The tokens are weighted using Term Frequency * Inverse Document Frequency (TF-IDF) which basically assigns higher weights to the tokens that occur in fewer documents.
# hacky introspection here--don't do this!
index = books.fuzzy_index(:attribute => :author)
index.instance_variable_get(:@document_tokens)["The Teacher"].weights.sort_by { |k,v| [-v,k] }
# =>
# [
# ["he", 0.3910],
# ["th", 0.3910],
# [" t", 0.2467],
# ["T000", 0.2467],
# ["T260", 0.2467],
# ["ac", 0.2467],
# ["ch", 0.2467],
# ["e ", 0.2467],
# ["ea", 0.2467],
# ["tchr", 0.2467],
# ["te", 0.2467],
# ["teacher", 0.2467],
# ["the", 0.2467],
# ["_t", 0.0910],
# ["er", 0.0910],
# ["r_", 0.0910]
# ]
When you do a query, that query string is tokenized and weighted, then compared against some of the documents using Cosine Similarity. Cosine similarity is not that terrible of a concept, assuming you like terms like "N-dimensional space". Basically, each unique token becomes an axis in N-dimensional space. If we had 4 different tokens in all, we'd use 4-D space. A document's token weights define a vector in this space. The cosine of the angle between documents' vectors becomes the similarity between the documents.
Trust me, it works.
Specifying your own tokenizer
If the default tokenizer isn't working for your data or you need more speed, you can try swapping out the tokenizers.

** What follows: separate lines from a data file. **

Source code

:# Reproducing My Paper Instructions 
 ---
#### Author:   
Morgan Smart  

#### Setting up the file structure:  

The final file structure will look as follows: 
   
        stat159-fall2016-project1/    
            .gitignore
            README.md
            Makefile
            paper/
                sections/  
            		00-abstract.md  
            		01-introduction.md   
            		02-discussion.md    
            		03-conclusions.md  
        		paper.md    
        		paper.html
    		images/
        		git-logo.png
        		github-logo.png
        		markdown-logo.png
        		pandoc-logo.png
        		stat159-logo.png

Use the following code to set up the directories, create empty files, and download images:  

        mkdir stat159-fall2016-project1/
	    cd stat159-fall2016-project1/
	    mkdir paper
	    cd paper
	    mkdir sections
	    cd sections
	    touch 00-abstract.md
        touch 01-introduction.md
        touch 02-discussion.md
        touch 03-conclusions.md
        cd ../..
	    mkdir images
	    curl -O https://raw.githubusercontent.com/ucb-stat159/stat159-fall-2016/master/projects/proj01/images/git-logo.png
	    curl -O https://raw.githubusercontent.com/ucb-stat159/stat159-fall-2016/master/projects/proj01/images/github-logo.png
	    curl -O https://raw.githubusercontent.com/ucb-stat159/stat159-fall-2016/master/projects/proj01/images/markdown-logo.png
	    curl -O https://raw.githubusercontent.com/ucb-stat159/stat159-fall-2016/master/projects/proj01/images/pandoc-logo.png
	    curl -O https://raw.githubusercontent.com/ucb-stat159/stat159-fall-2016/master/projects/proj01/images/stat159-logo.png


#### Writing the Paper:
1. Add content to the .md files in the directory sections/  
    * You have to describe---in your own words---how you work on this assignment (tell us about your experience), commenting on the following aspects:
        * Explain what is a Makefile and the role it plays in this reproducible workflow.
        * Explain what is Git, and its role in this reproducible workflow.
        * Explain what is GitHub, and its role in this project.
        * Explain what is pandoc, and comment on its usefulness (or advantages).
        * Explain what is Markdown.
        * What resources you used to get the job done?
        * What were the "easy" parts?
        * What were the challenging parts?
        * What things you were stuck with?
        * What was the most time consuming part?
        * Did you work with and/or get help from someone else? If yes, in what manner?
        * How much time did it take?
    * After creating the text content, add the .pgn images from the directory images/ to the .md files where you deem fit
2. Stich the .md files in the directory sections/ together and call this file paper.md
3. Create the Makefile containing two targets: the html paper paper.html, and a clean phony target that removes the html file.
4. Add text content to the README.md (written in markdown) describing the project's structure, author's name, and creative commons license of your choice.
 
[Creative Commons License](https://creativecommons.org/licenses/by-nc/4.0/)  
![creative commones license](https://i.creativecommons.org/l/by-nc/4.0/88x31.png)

You can use one of the various tokenizers are defined in FuzzyTools::Tokenizers
, or you can write your own.
# a predefined tokenizer
books.fuzzy_find("facade", :tokenizer => FuzzyTools::Tokenizers::CHARACTERS)
books.fuzzy_index(:tokenizer => FuzzyTools::Tokenizers::CHARACTERS).find("facade")
FuzzyTools::TfIdfIndex.new(:source => books, :tokenizer => FuzzyTools::Tokenizers::CHARACTERS).find("facade")
# roll your own
punctuation_normalizer = lambda { |str| str.downcase.split.map { |word| word.gsub(/\W/, '') } }
books.fuzzy_find("facade", :tokenizer => punctuation_normalizer)
books.fuzzy_index(:tokenizer => punctuation_normalizer).find("facade")
FuzzyTools::TfIdfIndex.new(:source => books, :tokenizer => punctuation_normalizer).find("facade")
I've heard of Soft TF-IDF. It's supposed to be better than TF-IDF.
Despite the impressive graphs, the "Soft TF-IDF" described in WW Cohen, P Ravikumar, and SE Fienberg, A comparison of string distance metrics for name-matching tasks, IIWEB, pages 73-78, 2003 didn't give me good results. In the paper, they tokenized by word. The standard TF-IDF tokenized by character 4-grams or 5-grams may have been more effective.
In my tests, the word-tokenized Soft TF-IDF was significantly slower and considerably less accurate than a standard TF-IDF with n-gram tokenization.
Help make it better!
Need something added? Please open an issue! Or, even better, code it yourself and send a pull request:
# fork it on github, then clone:
git clone git@github.com:your_username/fuzzy_tools.git
bundle install
rspec
# hack away
git push
# then make a pull request
Acknowledgements
The SecondString source code was a valuable reference.
License
Authored by Brian Hempel. Public domain, no restrictions.